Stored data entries
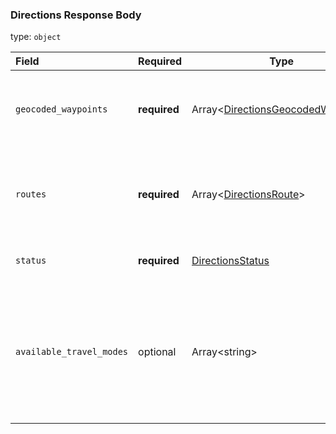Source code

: <!--- This is a generated file, do not edit! -->
<!--- [START maps_http_schema_directionsresponse] -->
<h3 class="schema-object" id="DirectionsResponse">Directions Response Body</h3>

type: `object`

| Field                    | Required     | Type                                                                                                | Description                                                                                                                                                                                                                                                                                                   |
| :----------------------- | ------------ | --------------------------------------------------------------------------------------------------- | ------------------------------------------------------------------------------------------------------------------------------------------------------------------------------------------------------------------------------------------------------------------------------------------------------------- |
| `geocoded_waypoints`     | **required** | Array&lt;[DirectionsGeocodedWaypoint](#DirectionsGeocodedWaypoint "DirectionsGeocodedWaypoint")&gt; | Contains an array with details about the geocoding of origin, destination and waypoints. See [DirectionsGeocodedWaypoint](#DirectionsGeocodedWaypoint "DirectionsGeocodedWaypoint") for more information.                                                                                                     |
| `routes`                 | **required** | Array&lt;[DirectionsRoute](#DirectionsRoute "DirectionsRoute")&gt;                                  | Contains an array of routes from the origin to the destination. See Routes below. Routes consist of nested Legs and Steps. See [DirectionsRoute](#DirectionsRoute "DirectionsRoute") for more information.                                                                                                    |
| `status`                 | **required** | [DirectionsStatus](#DirectionsStatus "DirectionsStatus")                                            | Contains metadata on the request. See [DirectionsStatus](#DirectionsStatus "DirectionsStatus") for more information.                                                                                                                                                                                          |
| `available_travel_modes` | optional     | Array&lt;string&gt;                                                                                 | Contains an array of available travel modes. This field is returned when a request specifies a travel mode and gets no results. The array contains the available travel modes in the countries of the given set of waypoints. This field is not returned if one or more of the waypoints are 'via waypoints'. |

<!--- [END maps_http_schema_directionsresponse] -->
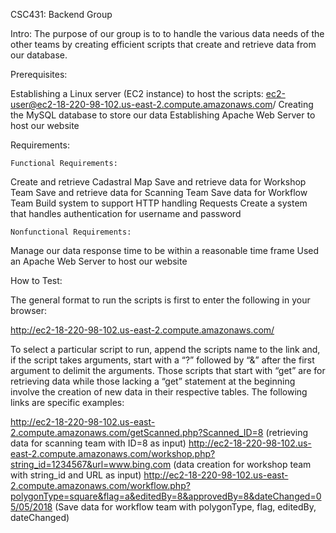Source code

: CSC431: Backend Group

Intro: 
The purpose of our group is to to handle the various data needs of the other teams by creating efficient scripts that create and retrieve data from our database.

Prerequisites:

Establishing a Linux server (EC2 instance) to host the scripts: ec2-user@ec2-18-220-98-102.us-east-2.compute.amazonaws.com/
Creating the MySQL database to store our data
Establishing Apache Web Server to host our website

Requirements:

	Functional Requirements:
Create and retrieve Cadastral Map
Save and retrieve data for Workshop Team
Save and retrieve data for Scanning Team
Save data for Workflow Team
Build system to support HTTP handling Requests
Create a system that handles authentication for username and password

	Nonfunctional Requirements:
Manage our data response time to be within a reasonable time frame
Used an Apache Web Server to host our website

How to Test:

The general format to run the scripts is first to enter the following in your browser: 

http://ec2-18-220-98-102.us-east-2.compute.amazonaws.com/

To select a particular script to run, append the scripts name to the link and, if the script takes arguments, start with a “?” followed by “&” after the first argument to delimit the arguments. Those scripts that start with “get” are for retrieving data while those lacking a “get” statement at the beginning involve the creation of new data in their respective tables. The following links are specific examples:

http://ec2-18-220-98-102.us-east-2.compute.amazonaws.com/getScanned.php?Scanned_ID=8 (retrieving data for scanning team with ID=8 as input)
http://ec2-18-220-98-102.us-east-2.compute.amazonaws.com/workshop.php?string_id=1234567&url=www.bing.com (data creation for workshop team with string_id and URL as input)
http://ec2-18-220-98-102.us-east-2.compute.amazonaws.com/workflow.php?polygonType=square&flag=a&editedBy=8&approvedBy=8&dateChanged=05/05/2018 (Save data for workflow team with polygonType, flag, editedBy, dateChanged)
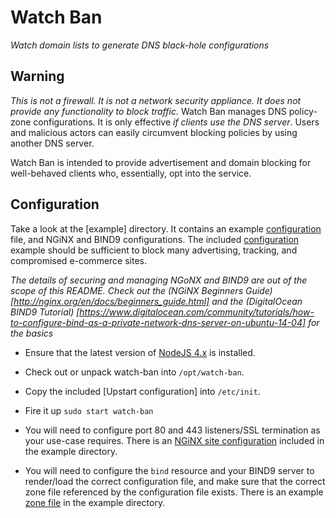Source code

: Watch Ban
=========

_Watch domain lists to generate DNS black-hole configurations_

## Warning

*This is not a firewall. It is not a network security appliance. It does not provide any functionality to block traffic.* Watch Ban manages DNS policy-zone configurations. It is only effective _if clients use the DNS server_. Users and malicious actors can easily circumvent blocking policies by using another DNS server.

Watch Ban is intended to provide advertisement and domain blocking for well-behaved clients who, essentially, opt into the service.

## Configuration

Take a look at the [example] directory. It contains an example [configuration](example/config.json) file, and NGiNX and BIND9 configurations. The included [configuration](example/config.json) example should be sufficient to block many advertising, tracking, and compromised e-commerce sites.

_The details of securing and managing NGoNX and BIND9 are out of the scope of this README. Check out the (NGiNX Beginners Guide)[http://nginx.org/en/docs/beginners_guide.html] and the (DigitalOcean BIND9 Tutorial) [https://www.digitalocean.com/community/tutorials/how-to-configure-bind-as-a-private-network-dns-server-on-ubuntu-14-04] for the basics_

* Ensure that the latest version of [NodeJS 4.x](https://nodejs.org/en/download/) is installed.
* Check out or unpack watch-ban into `/opt/watch-ban`.
* Copy the included [Upstart configuration] into `/etc/init`.
* Fire it up `sudo start watch-ban`

* You will need to configure port 80 and 443 listeners/SSL termination as your use-case requires. There is an [NGiNX site configuration](example/nginx/block) included in the example directory.
* You will need to configure the `bind` resource and your BIND9 server to render/load the correct configuration file, and make sure that the correct zone file referenced by the configuration file exists. There is an example [zone file](example/bind/db.null) in the example directory.
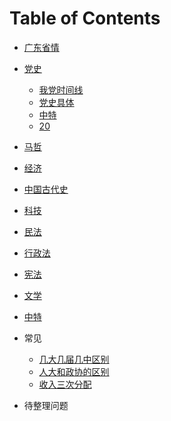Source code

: # Table of Contents




+ [广东省情](./广东省情.md)
+ [党史]()
  + [我党时间线](./党史/我党时间线.md)
  + [党史具体](./党史/党史具体.md)
  + [中特](./中特/中特.md)
  + [20](./中特/20.md)
+ [马哲]()
+ [经济]()
+ [中国古代史]()
+ [科技]()
+ [民法]()
+ [行政法]()
+ [宪法](./法律/宪法.md)
+ [文学]()
+ [中特]()

+ 常见
  + [几大几届几中区别](./几大几届几中区别.md)
  + [人大和政协的区别](./人大和政协的区别.md)
  + [收入三次分配](./经济/收入三次分配.md)
+ 待整理问题
  

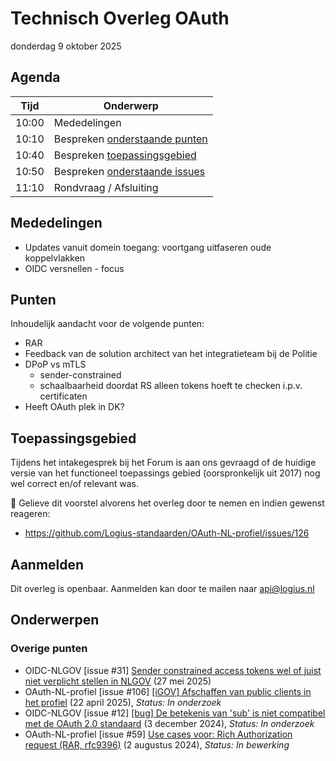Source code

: <!-----------------------------







   :warning: Dit bestand wordt automatisch gegenereerd.
   :warning: Handmatige toevoegingen worden overschreven.







----------------------------->
# Technisch Overleg OAuth

donderdag 9 oktober 2025

## Agenda

| Tijd  | Onderwerp                                     |
| ----- | --------------------------------------------- |
| 10:00 | Mededelingen                                  |
| 10:10 | Bespreken [onderstaande punten](#punten)      |
| 10:40 | Bespreken [toepassingsgebied](#toepassingsgebied)|
| 10:50 | Bespreken [onderstaande issues](#onderwerpen) |
| 11:10 | Rondvraag / Afsluiting                        |

## Mededelingen

- Updates vanuit domein toegang: voortgang uitfaseren oude koppelvlakken 
- OIDC versnellen - focus

## Punten

Inhoudelijk aandacht voor de volgende punten:
- RAR
- Feedback van de solution architect van het integratieteam bij de Politie
- DPoP vs mTLS
  - sender-constrained
  - schaalbaarheid doordat RS alleen tokens hoeft te checken i.p.v. certificaten
- Heeft OAuth plek in DK?

## Toepassingsgebied

Tijdens het intakegesprek bij het Forum is aan ons gevraagd of de huidige versie van het functioneel toepassings gebied (oorspronkelijk uit 2017) nog wel correct en/of relevant was.

:pushpin: Gelieve dit voorstel alvorens het overleg door te nemen en indien gewenst reageren:
- https://github.com/Logius-standaarden/OAuth-NL-profiel/issues/126

## Aanmelden

Dit overleg is openbaar. Aanmelden kan door te mailen naar api@logius.nl

## Onderwerpen

### Overige punten
* OIDC-NLGOV [issue #31] [Sender constrained access tokens wel of juist niet verplicht stellen in NLGOV](https://github.com/Logius-standaarden/OIDC-NLGOV/issues/31) (27 mei 2025)
* OAuth-NL-profiel [issue #106] [[iGOV] Afschaffen van public clients in het profiel](https://github.com/Logius-standaarden/OAuth-NL-profiel/issues/106) (22 april 2025), _Status: In onderzoek_
* OIDC-NLGOV [issue #12] [[bug] De betekenis van 'sub' is niet compatibel met de OAuth 2.0 standaard](https://github.com/Logius-standaarden/OIDC-NLGOV/issues/12) (3 december 2024), _Status: In onderzoek_
* OAuth-NL-profiel [issue #59] [Use cases voor: Rich Authorization request (RAR, rfc9396)](https://github.com/Logius-standaarden/OAuth-NL-profiel/issues/59) (2 augustus 2024), _Status: In bewerking_
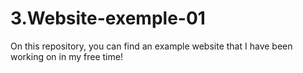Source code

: # 3.Website-exemple-01
On this repository, you can find an example website that I have been working on in my free time!
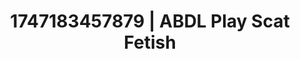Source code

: ---
categories:
- BDSM whisper
- Face fucking
- MILF
- Erotic duality
- Curvy bodies
image: /assets/images/1747183457879.jpg
layout: post
seo:
  description: Featured content with high-quality Scat Fetish, ABDL Play. HD images
    available.
  keywords: Scat Fetish, ABDL Play
  og_image: /assets/images/1747183457879.jpg
  schema_type: VisualArtwork
tags:
- '#1747183457879'
- ABDL Play
- Scat Fetish
title: 1747183457879 | ABDL Play Scat Fetish
---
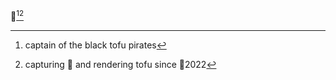 􏿾[^1][^2]


[^1]: captain of the black tofu pirates
[^2]: capturing 🚩 and rendering tofu since 􏿾2022
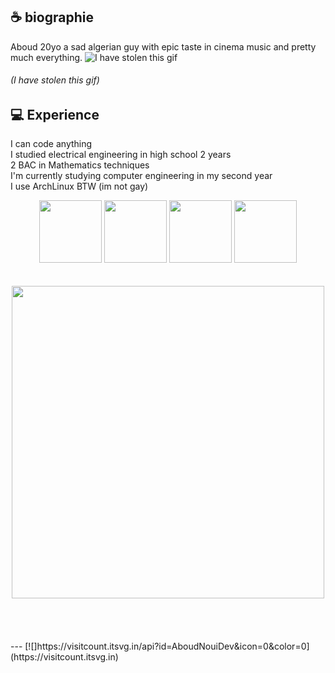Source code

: ## **☕ biographie**
Aboud 20yo a sad algerian guy with epic taste in cinema music and pretty much everything.
![I have stolen this gif](https://media1.tenor.com/m/tWepUqY-q_kAAAAC/zelda.gif)
###### (I have stolen this gif)
## **💻 Experience**
I can code anything
<br>
I studied electrical engineering in high school 2 years 
<br>
2 BAC in Mathematics techniques
<br>
I'm currently studying computer engineering in my second year
<br>
I use ArchLinux BTW (im not gay)
<br>
<div align="center">
<img src="https://user-images.githubusercontent.com/74038190/212257465-7ce8d493-cac5-494e-982a-5a9deb852c4b.gif" width="100">
<img src="https://user-images.githubusercontent.com/74038190/212257468-1e9a91f1-b626-4baa-b15d-5c385dfa7ed2.gif" width="100">
<img src="https://user-images.githubusercontent.com/74038190/212257463-4d082cb4-7483-4eaf-bc25-6dde2628aabd.gif" width="100">
<img src="https://user-images.githubusercontent.com/74038190/212281775-b468df30-4edc-4bf8-a4ee-f52e1aaddc86.gif" width="100">
</div>
<br><br>
<div align="center">
<img src="https://github.com/Anmol-Baranwal/Cool-GIFs-For-GitHub/assets/74038190/403af6cc-32fd-4026-8fb5-ae523bf899c3" width="500">
  </div>
<br><br><br><br>
---
[![]https://visitcount.itsvg.in/api?id=AboudNouiDev&icon=0&color=0](https://visitcount.itsvg.in)


<!---
AboudNouiDev/AboudNouiDev is a ✨ special ✨ repository because its `README.md` (this file) appears on your GitHub profile.
You can click the Preview link to take a look at your changes.
--->
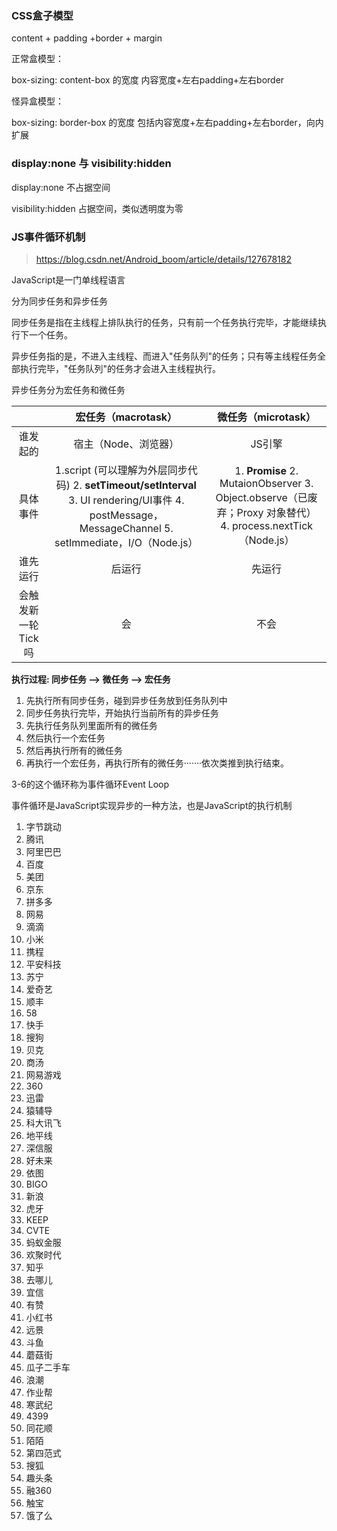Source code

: ### CSS盒子模型

content + padding +border + margin

正常盒模型：

box-sizing: content-box 的宽度 内容宽度+左右padding+左右border

怪异盒模型：

box-sizing: border-box  的宽度 包括内容宽度+左右padding+左右border，向内扩展

###  display:none 与 visibility:hidden

display:none  不占据空间

visibility:hidden  占据空间，类似透明度为零

### JS事件循环机制

> https://blog.csdn.net/Android_boom/article/details/127678182

JavaScript是一门单线程语言

分为同步任务和异步任务

同步任务是指在主线程上排队执行的任务，只有前一个任务执行完毕，才能继续执行下一个任务。

异步任务指的是，不进入主线程、而进入"任务队列"的任务；只有等主线程任务全部执行完毕，"任务队列"的任务才会进入主线程执行。

异步任务分为宏任务和微任务

|                    |                     宏任务（macrotask）                      |                   **微任务（microtask）**                    |
| :----------------: | :----------------------------------------------------------: | :----------------------------------------------------------: |
|      谁发起的      |                     宿主（Node、浏览器）                     |                            JS引擎                            |
|      具体事件      | 1.script (可以理解为外层同步代码) 2. **setTimeout/setInterval** 3. UI rendering/UI事件 4. postMessage，MessageChannel 5. setImmediate，I/O（Node.js） | 1. **Promise** 2. MutaionObserver 3. Object.observe（已废弃；Proxy 对象替代） 4. process.nextTick（Node.js） |
|      谁先运行      |                            后运行                            |                            先运行                            |
| 会触发新一轮Tick吗 |                              会                              |                             不会                             |

**执行过程: 同步任务 —> 微任务 —> 宏任务**

1. 先执行所有同步任务，碰到异步任务放到任务队列中
2. 同步任务执行完毕，开始执行当前所有的异步任务
3. 先执行任务队列里面所有的微任务
4. 然后执行一个宏任务
5. 然后再执行所有的微任务
6. 再执行一个宏任务，再执行所有的微任务·······依次类推到执行结束。

3-6的这个循环称为事件循环Event Loop

事件循环是JavaScript实现异步的一种方法，也是JavaScript的执行机制



1. 字节跳动
2. 腾讯
3. 阿里巴巴
4. 百度
5. 美团
6. 京东
7. 拼多多
8. 网易
9. 滴滴
10. 小米
11. 携程
12. 平安科技
13. 苏宁
14. 爱奇艺
15. 顺丰
16. 58
17. 快手
18. 搜狗
19. 贝克
20. 商汤
21. 网易游戏
22. 360
23. 迅雷
24. 猿辅导
25. 科大讯飞
26. 地平线
27. 深信服
28. 好未来
29. 依图
30. BIGO
31. 新浪
32. 虎牙
33. KEEP
34. CVTE
35. 蚂蚁金服
36. 欢聚时代
37. 知乎
38. 去哪儿
39. 宜信
40. 有赞
41. 小红书
42. 远景
43. 斗鱼
44. 蘑菇街
45. 瓜子二手车
46. 浪潮
47. 作业帮
48. 寒武纪
49. 4399
50. 同花顺
51. 陌陌
52. 第四范式
53. 搜狐
54. 趣头条
55. 融360
56. 触宝
57. 饿了么
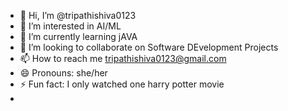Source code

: - 👋 Hi, I’m @tripathishiva0123
- 👀 I’m interested in AI/ML
- 🌱 I’m currently learning jAVA
- 💞️ I’m looking to collaborate on  Software DEvelopment Projects
- 📫 How to reach me tripathishiva0123@gmail.com
- 😄 Pronouns: she/her
- ⚡ Fun fact: I  only watched one harry potter movie
- 

<!---
tripathishiva0123/tripathishiva0123 is a ✨ special ✨ repository because its `README.md` (this file) appears on your GitHub profile.
You can click the Preview link to take a look at your changes.
--->
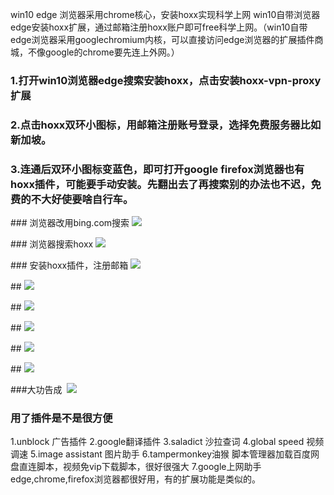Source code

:  
 ​win10 edge 浏览器采用chrome核心，安装hoxx实现科学上网 
win10自带浏览器edge安装hoxx扩展，通过邮箱注册hoxx账户即可free科学上网。（win10自带edge浏览器采用googlechromium内核，可以直接访问edge浏览器的扩展插件商城，不像google的chrome要先连上外网。） 
### 1.打开win10浏览器edge搜索安装hoxx，点击安装hoxx-vpn-proxy扩展
### 2.点击hoxx双环小图标，用邮箱注册账号登录，选择免费服务器比如新加坡。
### 3.连通后双环小图标变蓝色，即可打开google firefox浏览器也有hoxx插件，可能要手动安装。先翻出去了再搜索别的办法也不迟，免费的不大好使要啥自行车。 
 ##​# 浏览器改用bing.com搜索 ​![](https://sway.office.com/s/nmG2aKQ7htYjgYaY/images/JQcjyw5roNqFj1) 
  
 ​##​# 浏览器搜索hoxx ​![](https://sway.office.com/s/nmG2aKQ7htYjgYaY/images/D86tZkqnuhhNe_) 
  
 ​###​ 安装hoxx插件，注册邮箱 ​![](https://sway.office.com/s/nmG2aKQ7htYjgYaY/images/xh6su2vQeWMXEN) 
  
 ​##​ ​![](https://sway.office.com/s/nmG2aKQ7htYjgYaY/images/EFWgLmEDJSjaWg) 
  
 ​##​ ​![](https://sway.office.com/s/nmG2aKQ7htYjgYaY/images/cdbB0AAWrd6_nH) 
  
 ​##​ ​![](https://sway.office.com/s/nmG2aKQ7htYjgYaY/images/8BFRLI3PLT6F2e) 
  
 ​##​ ​![](https://sway.office.com/s/nmG2aKQ7htYjgYaY/images/kZzXu1cdqDO6hU) 
  
 ​##​ ​![](https://sway.office.com/s/nmG2aKQ7htYjgYaY/images/G-qCEKOTll4rl-) 
  
 ​##​#大功告成
 ​![](https://sway.office.com/s/nmG2aKQ7htYjgYaY/images/h1bwR8kZ8QeE7h)
### 用了插件是不是很方便 
1.unblock 广告插件
 2.google翻译插件
 3.saladict 沙拉查词
 4.global speed 视频调速
 5.image assistant 图片助手 
6.tampermonkey油猴 脚本管理器加载百度网盘直连脚本，视频免vip下载脚本，很好很强大 7.google上网助手
 edge,chrome,firefox浏览器都很好用，有的扩展功能是类似的。
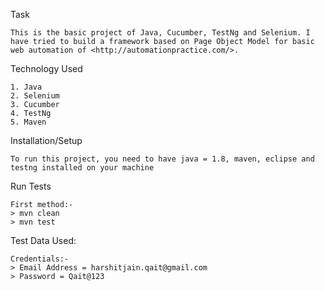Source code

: Task

	This is the basic project of Java, Cucumber, TestNg and Selenium. I have tried to build a framework based on Page Object Model for basic web automation of <http://automationpractice.com/>. 
	
Technology Used

	1. Java
	2. Selenium
	3. Cucumber
	4. TestNg
	5. Maven
	
Installation/Setup

	To run this project, you need to have java = 1.8, maven, eclipse and testng installed on your machine
	
Run Tests

	First method:-
	> mvn clean
	> mvn test
	
Test Data Used:

	Credentials:-
	> Email Address = harshitjain.qait@gmail.com
	> Password = Qait@123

REQUIREMENT:
Count the lines in the records above that contain "host", please, and give the number without any other words.

RESPONSE TO THIS EXERCISE:
3